# How many cards has the MBTA sent out?



## swimfins (Nov 2, 2005)

I am just wondering if anyone knows how many cards the MBTA has sent out since the last exam results? Thanks.


----------



## DVET1979 (Aug 4, 2004)

I have gotten a total of 5 cards from the MBTA and I have refused them all. I am a DVET with EMT basic, so that put me in a multiple category.


----------



## Guest (Nov 7, 2006)

well which dept is your #1 dvet?


----------



## DVET1979 (Aug 4, 2004)

Already hired.


----------



## swimfins (Nov 2, 2005)

DVET1979 said:


> I have gotten a total of 5 cards from the MBTA and I have refused them all. I am a DVET with EMT basic, so that put me in a multiple category.


I am fairly new to this civil service world...five cards from the same exam?, is that normal? what # were you?


----------



## DVET1979 (Aug 4, 2004)

I have gotten 4 cards for being a a DVET and 1 for the EMT category. I am in the mid thirties and have been constantly flux on the MBTA list.


----------



## NegroRotary (Mar 27, 2005)

I got like 7, turn them down, took myself of the list for the MBTA


----------



## shaund44 (Sep 14, 2005)

what did you guys or gals score on this exam, that is pretty good to be offered more than once by the same agency. thanks


----------



## mcpd704 (Oct 7, 2005)

I was wondering why so many people are turning down their cards for the MBTA?, I heard that they are a great department?


----------



## Enforcer174 (Apr 24, 2004)

When did they send out cards Iam on the list and didnt get anything?


----------



## Officer Dunngeon (Aug 16, 2002)

Enforcer174 said:


> When did they send out cards Iam on the list and didnt get anything?


The number of cards they've sent out since the last CS exam is nearly impossible to say; it depends on how many officers they had to hire and where people are on the list.

They go in order by preference and score.
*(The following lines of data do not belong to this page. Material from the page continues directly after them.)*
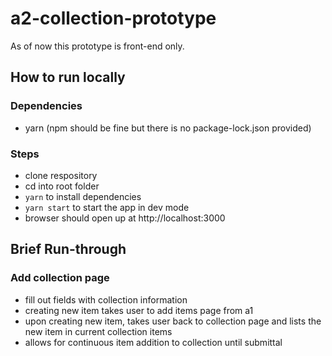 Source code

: # a2-collection-prototype

As of now this prototype is front-end only.



## How to run locally

### Dependencies

* yarn (npm should be fine but there is no package-lock.json provided)

### Steps

* clone respository
* cd into root folder
* `yarn` to install dependencies
* `yarn start` to start the app in dev mode
* browser should open up at http://localhost:3000



## Brief Run-through

### Add collection page

* fill out fields with collection information
* creating new item takes user to add items page from a1
* upon creating new item, takes user back to collection page and lists the new item in current collection items
* allows for continuous item addition to collection until submittal
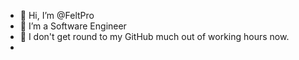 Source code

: - 👋 Hi, I’m @FeltPro
- 👀 I’m a Software Engineer
- 🌱 I don't get round to my GitHub much out of working hours now.
- 
<!---
FeltPro/FeltPro is a ✨ special ✨ repository because its `README.md` (this file) appears on your GitHub profile.
You can click the Preview link to take a look at your changes.
--->
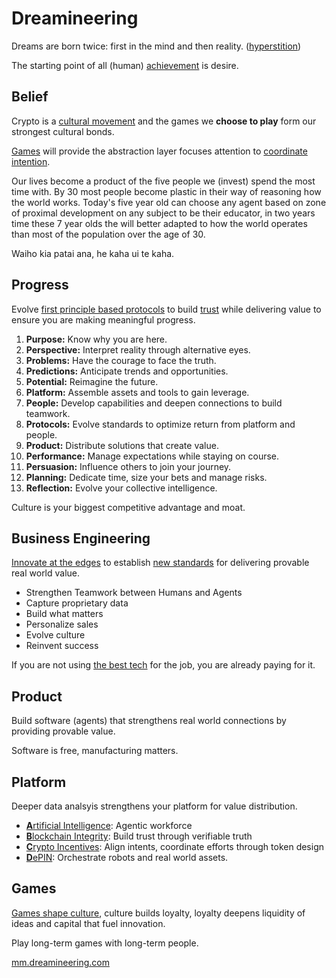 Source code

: # Dreamineering

Dreams are born twice: first in the mind and then reality. ([hyperstition](https://mm.dreamineering.com/docs/progress/predictions))

The starting point of all (human) [achievement](https://mm.dreamineering.com/docs/work) is desire.

## Belief

Crypto is a [cultural movement](https://mm.dreamineering.com/docs/culture/) and the games we **choose to play** form our strongest cultural bonds. 

[Games](https://mm.dreamineering.com/docs/culture/games/) will provide the abstraction layer focuses attention to [coordinate intention](https://mm.dreamineering.com/docs/progress).

Our lives become a product of the five people we (invest) spend the most time with. By 30 most people become plastic in their way of reasoning how the world works. Today's five year old can choose any agent based on zone of proximal development on any subject to be their educator, in two years time these 7 year olds the will better adapted to how the world operates than most of the population over the age of 30.

Waiho kia patai ana, he kaha ui te kaha.

## Progress

Evolve [first principle based protocols](/docs/progress/protocols) to build [trust](/docs/culture/social-glue/trusted-connections) while delivering value to ensure you are making meaningful progress.

1. **Purpose:** Know why you are here.
2. **Perspective:** Interpret reality through alternative eyes.
3. **Problems:** Have the courage to face the truth.
4. **Predictions:** Anticipate trends and opportunities.
5. **Potential:** Reimagine the future.
6. **Platform:** Assemble assets and tools to gain leverage.
7. **People:** Develop capabilities and deepen connections to build teamwork.
8. **Protocols:** Evolve standards to optimize return from platform and people.
9. **Product:** Distribute solutions that create value.
10. **Performance:** Manage expectations while staying on course.
11. **Persuasion:** Influence others to join your journey.
12. **Planning:** Dedicate time, size your bets and manage risks.
13. **Reflection:** Evolve your collective intelligence.

Culture is your biggest competitive advantage and moat.

## Business Engineering

[Innovate at the edges](https://mm.dreamineering.com/docs/startups/) to establish [new standards](https://mm.dreamineering.com/docs/progress/protocols/standards/) for delivering provable real world value.

- Strengthen Teamwork between Humans and Agents
- Capture proprietary data
- Build what matters
- Personalize sales
- Evolve culture
- Reinvent success

If you are not using [the best tech](https://mm.dreamineering.com/docs/technology/) for the job, you are already paying for it.

## Product

Build software (agents) that strengthens real world connections by providing provable value.

Software is free, manufacturing matters.

## Platform

Deeper data analsyis strengthens your platform for value distribution.

- [**A**rtificial Intelligence](https://github.com/dreamineering/dreamineering/tree/main/ai): Agentic workforce
- [**B**lockchain Integrity](https://github.com/dreamineering/dreamineering/tree/main/bc): Build trust through verifiable truth
- [**C**rypto Incentives](https://github.com/dreamineering/dreamineering/tree/main/bc): Align intents, coordinate efforts through token design
- [**D**ePIN](https://mm.dreamineering.com/docs/technology/): Orchestrate robots and real world assets.

## Games

[Games shape culture](https://mm.dreamineering.com/docs/culture/), culture builds loyalty, loyalty deepens liquidity of ideas and capital that fuel innovation.

Play long-term games with long-term people.

[mm.dreamineering.com](https://mm.dreamineering.com/)
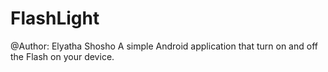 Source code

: # FlashLight
@Author: Elyatha Shosho 
A simple Android application that turn on and off the Flash on your device.  


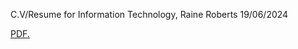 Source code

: C.V/Resume for Information Technology, Raine Roberts 19/06/2024

<a href="raineroberts.github.io/Raine_ITCV_2024/C.V/Raine Roberts C.V 2024.pdf" target="_blank">PDF.</a>
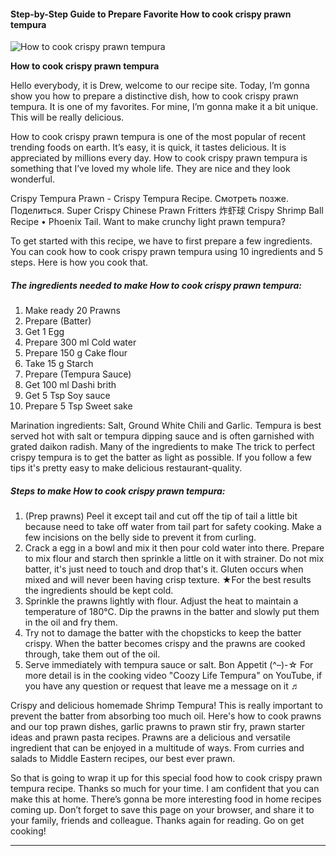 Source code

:             

#### Step-by-Step Guide to Prepare Favorite How to cook crispy prawn tempura

![How to cook crispy prawn tempura](https://img-global.cpcdn.com/recipes/5eb6974858b62f31/751x532cq70/how-to-cook-crispy-prawn-tempura-recipe-main-photo.jpg)

**How to cook crispy prawn tempura**

Hello everybody, it is Drew, welcome to our recipe site. Today, I’m gonna show you how to prepare a distinctive dish, how to cook crispy prawn tempura. It is one of my favorites. For mine, I’m gonna make it a bit unique. This will be really delicious.

How to cook crispy prawn tempura is one of the most popular of recent trending foods on earth. It’s easy, it is quick, it tastes delicious. It is appreciated by millions every day. How to cook crispy prawn tempura is something that I’ve loved my whole life. They are nice and they look wonderful.

Crispy Tempura Prawn - Crispy Tempura Recipe. Смотреть позже. Поделиться. Super Crispy Chinese Prawn Fritters 炸虾球 Crispy Shrimp Ball Recipe • Phoenix Tail. Want to make crunchy light prawn tempura?

To get started with this recipe, we have to first prepare a few ingredients. You can cook how to cook crispy prawn tempura using 10 ingredients and 5 steps. Here is how you cook that.

##### The ingredients needed to make How to cook crispy prawn tempura:

1.  Make ready 20 Prawns
2.  Prepare (Batter)
3.  Get 1 Egg
4.  Prepare 300 ml Cold water
5.  Prepare 150 g Cake flour
6.  Take 15 g Starch
7.  Prepare (Tempura Sauce)
8.  Get 100 ml Dashi brith
9.  Get 5 Tsp Soy sauce
10.  Prepare 5 Tsp Sweet sake

Marination ingredients: Salt, Ground White Chili and Garlic. Tempura is best served hot with salt or tempura dipping sauce and is often garnished with grated daikon radish. Many of the ingredients to make The trick to perfect crispy tempura is to get the batter as light as possible. If you follow a few tips it's pretty easy to make delicious restaurant-quality.

##### Steps to make How to cook crispy prawn tempura:

1.  (Prep prawns) Peel it except tail and cut off the tip of tail a little bit because need to take off water from tail part for safety cooking. Make a few incisions on the belly side to prevent it from curling.
2.  Crack a egg in a bowl and mix it then pour cold water into there. Prepare to mix flour and starch then sprinkle a little on it with strainer. Do not mix batter, it's just need to touch and drop that's it. Gluten occurs when mixed and will never been having crisp texture. ★For the best results the ingredients should be kept cold.
3.  Sprinkle the prawns lightly with flour. Adjust the heat to maintain a temperature of 180℃. Dip the prawns in the batter and slowly put them in the oil and fry them.
4.  Try not to damage the batter with the chopsticks to keep the batter crispy. When the batter becomes crispy and the prawns are cooked through, take them out of the oil.
5.  Serve immediately with tempura sauce or salt. Bon Appetit (^–)-☆ For more detail is in the cooking video "Coozy Life Tempura" on YouTube, if you have any question or request that leave me a message on it ♬

Crispy and delicious homemade Shrimp Tempura! This is really important to prevent the batter from absorbing too much oil. Here's how to cook prawns and our top prawn dishes, garlic prawns to prawn stir fry, prawn starter ideas and prawn pasta recipes. Prawns are a delicious and versatile ingredient that can be enjoyed in a multitude of ways. From curries and salads to Middle Eastern recipes, our best ever prawn.

So that is going to wrap it up for this special food how to cook crispy prawn tempura recipe. Thanks so much for your time. I am confident that you can make this at home. There’s gonna be more interesting food in home recipes coming up. Don’t forget to save this page on your browser, and share it to your family, friends and colleague. Thanks again for reading. Go on get cooking!

* * * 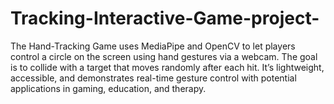 # Tracking-Interactive-Game-project-
The Hand-Tracking Game uses MediaPipe and OpenCV to let players control a circle on the screen using hand gestures via a webcam. The goal is to collide with a target that moves randomly after each hit. It’s lightweight, accessible, and demonstrates real-time gesture control with potential applications in gaming, education, and therapy.
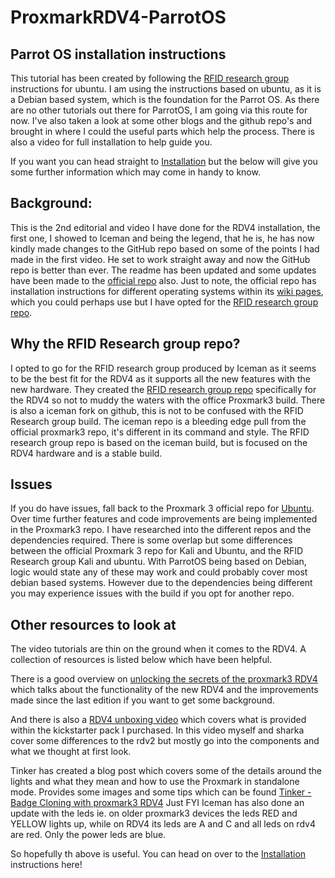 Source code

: # ProxmarkRDV4-ParrotOS
## Parrot OS installation instructions

This tutorial has been created by following the [RFID research group](https://rfidresearchgroup.com) instructions for ubuntu. I am using the instructions based on ubuntu, as it is a Debian based system, which is the foundation for the Parrot OS. As there are no other tutorials out there for ParrotOS, I am going via this route for now. I've also taken a look at some other blogs and the github repo's and brought in where I could the useful parts which help the process.  There is also a video for full installation to help guide you. 

If you want you can head straight to [Installation](Parrot-OS-Proxmark3-RDV4-installation.md) but the below will give you some further information which may come in handy to know.

## Background:
This is the 2nd editorial and video I have done for the RDV4 installation, the first one, I showed to Iceman and being the legend, that he is, he has now kindly made changes to the GitHub repo based on some of the points I had made in the first video. He set to work straight away and now the GitHub repo is better than ever. 
The readme has been updated and some updates have been made to the [official repo](https://github.com/Proxmark/proxmark3) also.
Just to note, the official repo has installation instructions for different operating systems within its [wiki pages](https://github.com/Proxmark/proxmark3/wiki), which you could perhaps use but I have opted for the [RFID research group repo](https://github.com/RfidResearchGroup).

## Why the RFID Research group repo?
I opted to go for the RFID research group produced by Iceman as it seems to be the best fit for the RDV4 as it supports all the new features with the new hardware.  They created the [RFID research group repo](https://github.com/RfidResearchGroup) specifically for the RDV4 so not to muddy the waters with the office Proxmark3 build. 
There is also a iceman fork on github, this is not to be confused with the RFID Research group build.
The iceman repo is a bleeding edge pull from the official proxmark3 repo, it's different in its command and style. The RFID research group repo is based on the iceman build, but is focused on the RDV4 hardware and is a stable build. 

## Issues
If you do have issues, fall back to the Proxmark 3 official repo for [Ubuntu](https://github.com/Proxmark/proxmark3/wiki/Ubuntu-Linux). Over time further features and code improvements are being implemented in the Proxmark3 repo.
I have researched into the different repos and the dependencies required. There is some overlap but some differences between the official Proxmark 3 repo for Kali and Ubuntu, and the RFID Research group Kali and ubuntu. With ParrotOS being based on Debian, logic would state any of these may work and could probably cover most debian based systems. However due to the dependencies being different you may experience issues with the build if you opt for another repo. 

## Other resources to look at
The video tutorials are thin on the ground when it comes to the RDV4. A collection of resources is listed below which have been helpful. 

There is a good overview on [unlocking the secrets of the proxmark3 RDV4](https://rfidresearchgroup.com/2018/11/21/blackalps-2018-unlocking-secrets-of-the-proxmark3-rdv4-0-christian-herrmann-and-kevin-barker/) which talks about the functionality of the new RDV4 and the improvements made since the last edition if you want to get some background. 

And there is also a [RDV4 unboxing video](https://www.youtube.com/watch?v=aqS-QsuFFTU) which covers what is provided within the kickstarter pack I purchased. In this video myself and sharka cover some differences to the rdv2 but mostly go into the components and what we thought at first look. 

Tinker has created a blog post which covers some of the details around the lights and what they mean and how to use the Proxmark in standalone mode. Provides some images and some tips which can be found [Tinker - Badge Cloning with proxmark3 RDV4](https://www.tinker.sh/badge-cloning-clone-hid-prox-with-proxmark3-rvd4/) 
Just FYI Iceman has also done an update with the leds  ie.  on older proxmark3 devices the leds RED and YELLOW lights up,  while on RDV4 its leds are A and C and all leds on rdv4 are red.  Only the power leds are blue.

So hopefully th above is useful. You can head on over to the [Installation](Parrot-OS-Proxmark3-RDV4-installation.md) instructions here!
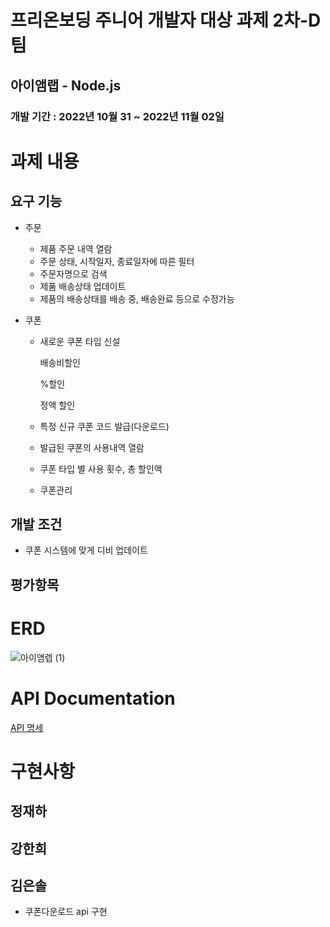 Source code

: # 프리온보딩 주니어 개발자 대상 과제  2차-D팀

## 아이앰랩 - Node.js

### 개발 기간 : 2022년 10월 31  ~ 2022년 11월 02일
# 과제 내용

## 요구 기능

- 주문

    - 제품 주문 내역 열람
    - 주문 상태, 시작일자, 종료일자에 따른 필터
    - 주문자명으로 검색
    - 제품 배송상태 업데이트
    - 제품의 배송상태를 배송 중, 배송완료 등으로 수정가능

- 쿠폰

    - 새로운 쿠폰 타입 신설
      
      배송비할인
      
      %할인
      
      정액 할인
      
  - 특정 신규 쿠폰 코드 발급(다운로드)
  - 발급된 쿠폰의 사용내역 열람
  - 쿠폰 타입 별 사용 횟수, 총 할인액
  - 쿠폰관리


## 개발 조건

- 쿠폰 시스템에 맞게 디비 업데이트

## 평가항목
# ERD

![아이앰렙 (1)](https://user-images.githubusercontent.com/64879792/199387215-585286dd-8dc8-4540-a84a-437a88e0e488.png)


# API Documentation

[API 명세](https://www.notion.so/API-df03f5ea2c934cb39e1cdb2bbb672a94)

# 구현사항

## 정재하

## 강한희

## 김은솔
- 쿠폰다운로드 api 구현 
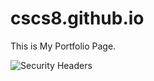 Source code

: # cscs8.github.io

This is My Portfolio Page.

![Security Headers](https://img.shields.io/security-headers?url=https%3A%2F%2Fcscs8.github.io%2F)
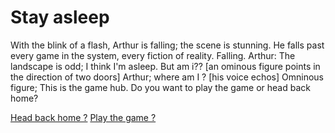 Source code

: 
# Stay asleep
With the blink of a flash, Arthur is falling; the scene is stunning. He falls past every game in the system, every fiction of reality. Falling.
Arthur: The landscape is odd; I think I'm asleep. But am i?? [an ominous figure points in the direction of two doors]
Arthur; where am I ?
[his voice echos]
Omninous figure; This is the game hub.
Do you want to play the game or head back home?

[Head back home ?](Go-home.md)
[Play the game ?](Play-animals.md)



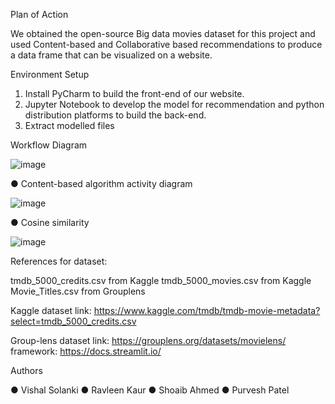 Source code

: Plan of Action
 
We obtained the open-source Big data movies dataset for this project and used Content-based and Collaborative based recommendations to produce a data frame that can be visualized on a website.

Environment Setup

1)	Install PyCharm to build the front-end of our website.
2)	Jupyter Notebook to develop the model for recommendation and python distribution platforms to build the back-end.
3)	Extract modelled files 
 
Workflow Diagram

![image](https://user-images.githubusercontent.com/62815760/139037242-d53ae5ab-0abc-45a2-aa99-85655d87bbcf.png)





●	Content-based algorithm activity diagram

![image](https://user-images.githubusercontent.com/62815760/139037267-eba80bbd-accd-4328-a51f-6d8433b40050.png)
 




●	Cosine similarity


![image](https://user-images.githubusercontent.com/62815760/139037289-9a5c3017-6878-410d-ac90-701cb192ece1.png) 



References for dataset: 

tmdb_5000_credits.csv from Kaggle
tmdb_5000_movies.csv from Kaggle
Movie_Titles.csv from Grouplens

Kaggle dataset link: https://www.kaggle.com/tmdb/tmdb-movie-metadata?select=tmdb_5000_credits.csv

Group-lens dataset link: https://grouplens.org/datasets/movielens/ 
framework: https://docs.streamlit.io/

Authors

●	Vishal Solanki
●	Ravleen Kaur
●	Shoaib Ahmed
●	Purvesh Patel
Just because you are "on the list" doesn't mean you're going to get a card. You could have a 75 and be "on the list." Are you a vet? Did you score high?


----------



## Guest (Nov 23, 2006)

mcpd704 said:


> I was wondering why so many people are turning down their cards for the MBTA?, I heard that they are a great department?


Probably holding out for a better department.


----------



## Enforcer174 (Apr 24, 2004)

Vet / 98%


----------



## Officer Dunngeon (Aug 16, 2002)

Enforcer174 said:


> Vet / 98%


If that's the case, then you probably should have gotten a card by now!


----------



## DVET1979 (Aug 4, 2004)

I Got A Whopping 85%!!!!!!!


----------



## swimfins (Nov 2, 2005)

I actually, finally got a card last week...but am going to pass it up for another job offer in a small town.....any comments?


----------



## HMH361 (Jul 1, 2005)

I got a card last week and have to sign the list by tommorow. Does anyone know when the Academy might be? I'm trying to figure out if I'll be able to go.


----------



## 1justice (Sep 29, 2006)

Heard that there's one in January and one in April.


----------



## HMH361 (Jul 1, 2005)

Thanks 1justice, January might not work but april would be perfect.


----------



## Enforcer174 (Apr 24, 2004)

I think I will give HR a call and find out where my card is. The mailman probally delivered to someones elses house on my block like he usually does.
Thanx


----------



## 1justice (Sep 29, 2006)

Your welcome Enforcer174, and GOOD LUCK.


----------



## 008 (Dec 1, 2006)

What number are they down to (at least) with the MBTA cards? I'm a Vet with an 87 -- any chance?

:bat:


----------



## swimfins (Nov 2, 2005)

I am a vet with a 92 and just got a card two weeks ago....but didn't sign


----------